I think we’ll start with the parsing. If we allow ‘=’ as an operator, and we give it the lowest priority, we should get what we want. Let’s find out.

Processing Assignment

Begin with a test.

    def test_assignment(self):
        text = 'four = 3 + 1'
        rpn = Parser(text).rpn()
        values = [t.value for t in rpn]
        assert values == ['3', '1', '+', 'four', '=']

That fails, of course:

Expected :['3', '1', '+', 'four', '=']
Actual   :['four', '=', '3', '1', '+']

I believe, but am far from certain, that all we have to do is provide a low-priority operator for =.

    def make_token(self, string_item):
        if string_item in ['*', '/']:
            return Token('operator', string_item, 2)
        elif string_item in ['+', '-']:
            return Token('operator', string_item, 1)
        elif string_item == '=':
            return Token('operator', string_item, 0)
        elif string_item[0].isalpha():
            return Token('scope', string_item, None)
        else:
            return Token('literal', string_item, None)

This did not pass the test. I am disappointed but let’s see what happened.

Expected :['3', '1', '+', 'four', '=']
Actual   :['four', '3', '1', '+', '=']

I think that’s actually correct and that my test is wrong. When we evaluate that, we’ll push four, then 3, then 2, we’ll add and push 4, and then hit =, which would, in principle, pop the name and value and store the value in the name.

However, this bungs up my theory of how to deal with the = in our case. I was thinking I could just check for ‘=’ at the end and pop off two values, saving the name in the Expression’s scope. Now it’s a bit more tricky. Let’s try a further test, after fixing up this one.

    def test_expression_gets_scope(self):
        text = 'four = 3 + 1'
        rpn = Parser(text).rpn()
        expr = Expression('wrong', rpn)
        assert expr.scope() == 'four'

Fix Expression. It’s currently like this:

class Expression:
    def __init__(self, scope, operations):
        self._scope = scope
        self._operations = operations[::-1]

We want to look for the = and if we find it, edit the operations, extracting the assignment name. (We should test the operations as well.)

We code:

class Expression:
    def __init__(self, scope, operations):
        self._scope = scope
        if operations and operations[-1].value == '=':
            self._scope = operations[0].value
            operations = operations[1:-2]
        self._operations = operations[::-1]

That’s kind of creepy but it works. Commit: Parser parses assignment operator = and Expression extracts its name from rpn if provided.

Now let’s clean that code up a bit:

class Expression:
    def __init__(self, scope, operations):
        self._scope = scope
        if operations:
            last_token = operations[-1]
            if last_token.is_assignment():
                first_token = operations[0]
                self._scope = first_token.value
                operations = operations[1:-2]
        self._operations = operations[::-1]

And in Token, of course

class Token:
    def is_assignment(self):
        return self.value == '='

I still don’t love that code. I want to extract at least one meaningful method from it. Let’s reorder things, first setting up the member variable and then using it:

class Expression:
    def __init__(self, scope, operations):
        self._scope = scope
        self._operations = operations[::-1]
        if self._operations:
            last_token = self._operations[0]
            if last_token.is_assignment():
                first_token = self._operations[-1]
                self._scope = first_token.value
                self._operations = self._operations[1:-2]
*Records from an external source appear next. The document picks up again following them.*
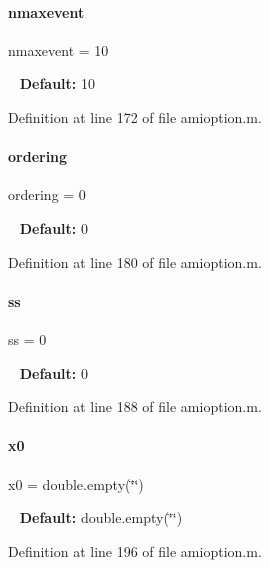 \paragraph{\texorpdfstring{nmaxevent}{nmaxevent}}
{\footnotesize\ttfamily nmaxevent = 10}

~\newline
{\bfseries Default\+:} 10 

Definition at line 172 of file amioption.\+m.

\mbox{\label{classamioption_aa5d555210685086c19e5d08afca6685b}} 
\paragraph{\texorpdfstring{ordering}{ordering}}
{\footnotesize\ttfamily ordering = 0}

~\newline
{\bfseries Default\+:} 0 

Definition at line 180 of file amioption.\+m.

\mbox{\label{classamioption_a8f60c8102d29fcd525162d02eed4566b}} 
\paragraph{\texorpdfstring{ss}{ss}}
{\footnotesize\ttfamily ss = 0}

~\newline
{\bfseries Default\+:} 0 

Definition at line 188 of file amioption.\+m.

\mbox{\label{classamioption_aa48da42c617fdb7cf84e9a3f80aa04e8}} 
\paragraph{\texorpdfstring{x0}{x0}}
{\footnotesize\ttfamily x0 = double.\+empty(\char`\"{}\char`\"{})}

~\newline
{\bfseries Default\+:} double.\+empty(\char`\"{}\char`\"{}) 

Definition at line 196 of file amioption.\+m.

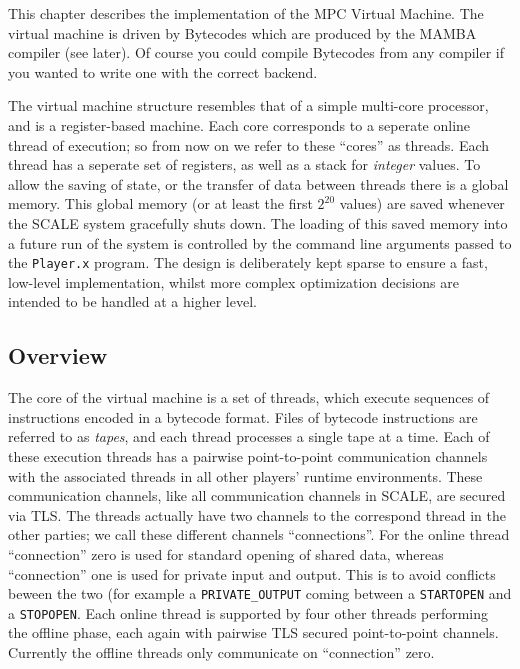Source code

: 
\label{ch:vm}

This chapter describes the implementation of the
MPC Virtual Machine. 
The virtual machine is driven by Bytecodes which
are produced by the MAMBA compiler (see later).
Of course you could compile Bytecodes from any compiler
if you wanted to write one with the correct backend.

The virtual machine structure resembles that of a
simple multi-core processor, and is a register-based
machine.
Each core corresponds to a seperate online thread
of execution; so from now on we refer to these ``cores''
as threads.
Each thread has a seperate set of registers, as
well as a stack for {\em integer} values.
To allow the saving of state, or the transfer of data
between threads there is a global memory.
This global memory (or at least the first $2^{20}$
values) are saved whenever the SCALE system gracefully
shuts down.
The loading of this saved memory into a future run of the
system is controlled by the command line arguments
passed to the \verb+Player.x+ program.
The design is deliberately kept sparse to ensure a fast, low-level 
implementation, whilst more complex optimization decisions are intended 
to be handled at a higher level.

\subsection{Overview}

The core of the virtual machine is a set of threads, which
execute sequences of instructions encoded in a bytecode format.
Files of bytecode instructions are referred to as \emph{tapes},
and each thread processes a single tape at a time.
Each of these execution threads has a pairwise point-to-point
communication channels with the associated threads in all
other players' runtime environments.
These communication channels, like all communication channels
in SCALE, are secured via TLS.
The threads actually have two channels to the correspond
thread in the other parties; we call these different channels
``connections''.
For the online thread ``connection'' zero is used for standard
opening of shared data, whereas ``connection'' one is used for
private input and output. This is to avoid conflicts beween
the two (for example a \verb+PRIVATE_OUTPUT+ coming between
a \verb+STARTOPEN+ and a \verb+STOPOPEN+.
Each online thread is supported by four other threads
performing the offline phase, each again with pairwise 
TLS secured point-to-point channels. Currently the offline
threads only communicate on ``connection'' zero.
Note that I had to reverse the 0 and -1 in the if statement, because we’ve already reversed the expression for convenience. Now we can extract:

class Expression:
    def __init__(self, scope, operations):
        self._scope = scope
        self._operations = operations[::-1]
        self.handle_assignment()

    def handle_assignment(self):
        if self._operations:
            initial_token = self._operations[0]
            if initial_token.is_assignment():
                final_token = self._operations[-1]
                self._scope = final_token.value
                self._operations = self._operations[1:-2]

I recognized that the token names were wrong after the reversal. And then I realized that _operations is also not a good name, they are tokens. So:

class Expression:
    def __init__(self, scope, tokens):
        self._scope = scope
        self._tokens = tokens[::-1]
        self.handle_assignment()

    def handle_assignment(self):
        if self._tokens:
            initial_token = self._tokens[0]
            if initial_token.is_assignment():
                final_token = self._tokens[-1]
                self._scope = final_token.value
                self._tokens = self._tokens[1:-2]

Good enough. Commit: refactoring.

While doing that, I noticed something that’s incomplete. Here’s a test that should fail:

    def test_float(self):
        text = '20.5 * 2 + 1'
        rpn = Parser(text).rpn()
        result = Expression('Ignored', rpn).result(None)
        assert result == '42.0'

Huh. I thought that would fail. It does not. I expected it to fail, because I saw this code:

class Expression:
    def result(self, record):
        def to_number(string):
            return int(string)

        stack = []
        while self._tokens:
            op = self._tokens.pop()
            if op.kind == 'literal':
                stack.append(op.value)
            elif op.kind == 'operator':
                op1 = self.to_number(stack.pop())
                op2 = self.to_number(stack.pop())
                match op.value:
                    case '+':
                        res = op1 + op2
                    case '-':
                        res = op1 - op2
                    case '*':
                        res = op1 * op2
                    case '/':
                        res = op1 / op2
                    case _:
                        res = f'Unknown operator{op.value}'

                stack.append(str(res))
        return stack.pop()

How is it that we’re getting the right answer here? Ah. We are calling self.to_number, and that is correct. The internal function was left over from a copy-paste. Bad Ron, no biscuit. Remove the unused function. Here’s what’s used, and it works, as we’ve previously tested and discussed:

class Expression:
    def to_number(self, string):
        try:
            return int(string)
        except ValueError:
            return float(string)

So we are good. Commit: new test that didn’t fail after all.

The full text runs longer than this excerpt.